A VELHA SENHORA

Recolheu o friorento pássaro pousado no beiral da janela. A forte chuva molhou suas penas, impossibilitando-o de voar. Levou-o para dentro. Foi sentar-se na tosca cadeira da sala. Enrolou a ave em um pano para secar-lhe as penas. Feito isso, colocou o pássaro na palma da mão com um punhado de alpiste que ele começou a comer avidamente.

Olhando a voracidade da ave, seu pensamento retornou ao passado, quando na velha Europa ela também fora um pássaro friorento e faminto. Começou a conversar com a ave, contando-lhe os dias e os anos de sofrimento e de muita tristeza.

 

Falou da casa espaçosa onde morava, dos móveis no estilo renascença, do artístico jardim com gatos e cavalos esculpidos com plantas pelo velho jardineiro. De como ela corria entre os verdes animais para escolher um sob o olhar da mãe que, da janela, observava os seus movimentos. Muitas vezes a mãe gritava: - Menina, está na hora do chá! Feliz, corria para comer os biscoitos feitos especialmente para ela. Tinha sempre biscoitos no bolso do avental, bordado com flores coloridas, para dar aos pássaros que povoavam o jardim. Esmagava os biscoitos na mão e ia espalhando pela grama só para ver o bando devorar tudo em questão de segundos. Era feliz.

 

Um dia ouviu, ao longe, um forte estrondo. Perguntou à mãe que barulho era aquele e ela lhe disse que era a guerra. Ficou imaginando o que seria uma guerra. Seria um folguedo novo? Só mais tarde descobriu quando homens estranhos invadiram a casa levando o pai e a mãe. Ela, tremendo de medo, escondera-se no armário da cozinha, onde ficou até ter certeza que não havia ninguém na casa. Então, sentou-se no degrau da escada e chorou. Chorou muito. O velho jardineiro sabendo do acontecido foi até a casa. Quando ela o avistou, correu para ele em desespero. Ele a acolheu. Levou-a para sua casa pobre.

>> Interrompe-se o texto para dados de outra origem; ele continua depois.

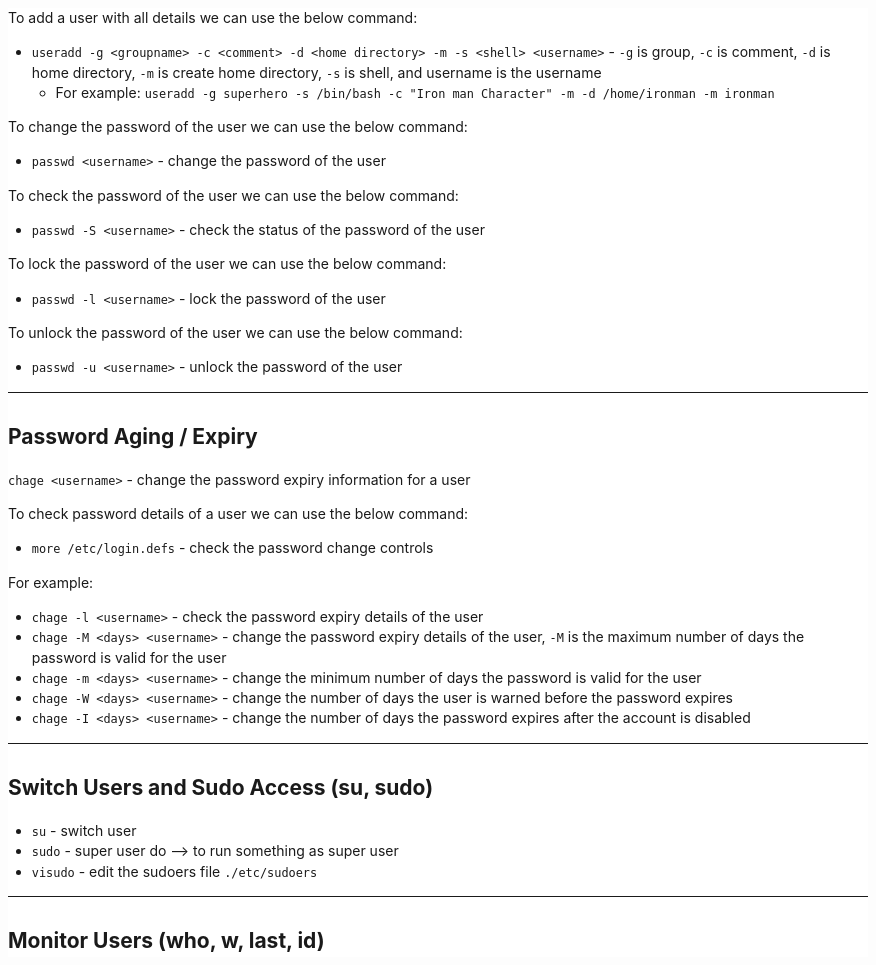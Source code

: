To add a user with all details we can use the below command:

- `useradd -g <groupname> -c <comment> -d <home directory> -m -s <shell> <username>` - `-g` is group, `-c` is comment, `-d` is home directory, `-m` is create home directory, `-s` is shell, and username is the username
  - For example: `useradd -g superhero -s /bin/bash -c "Iron man Character" -m -d /home/ironman -m ironman`

To change the password of the user we can use the below command:

- `passwd <username>` - change the password of the user

To check the password of the user we can use the below command:

- `passwd -S <username>` - check the status of the password of the user

To lock the password of the user we can use the below command:

- `passwd -l <username>` - lock the password of the user

To unlock the password of the user we can use the below command:

- `passwd -u <username>` - unlock the password of the user

---

## Password Aging / Expiry

`chage <username>` - change the password expiry information for a user

To check password details of a user we can use the below command:

- `more /etc/login.defs` - check the password change controls

For example:

- `chage -l <username>` - check the password expiry details of the user
- `chage -M <days> <username>` - change the password expiry details of the user, `-M` is the maximum number of days the password is valid for the user
- `chage -m <days> <username>` - change the minimum number of days the password is valid for the user
- `chage -W <days> <username>` - change the number of days the user is warned before the password expires
- `chage -I <days> <username>` - change the number of days the password expires after the account is disabled

---

## Switch Users and Sudo Access (su, sudo)

- `su` - switch user
- `sudo` - super user do --> to run something as super user
- `visudo` - edit the sudoers file `./etc/sudoers`

---

## Monitor Users (who, w, last, id)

A guerra, com todos os seus malefícios, continuava. O velho jardineiro morreu num dos bombardeios e ela ficou totalmente só. Nas noites de inverno dormia em montes de lixo para se aquecer com papéis velhos e trapos. De dia caminhava desnorteada em busca de alimento. Comia tudo que encontrasse. Disputava com os cães. E a guerra continuava. Seu país estava arrasado. Dos pais, nunca mais ouviu falar.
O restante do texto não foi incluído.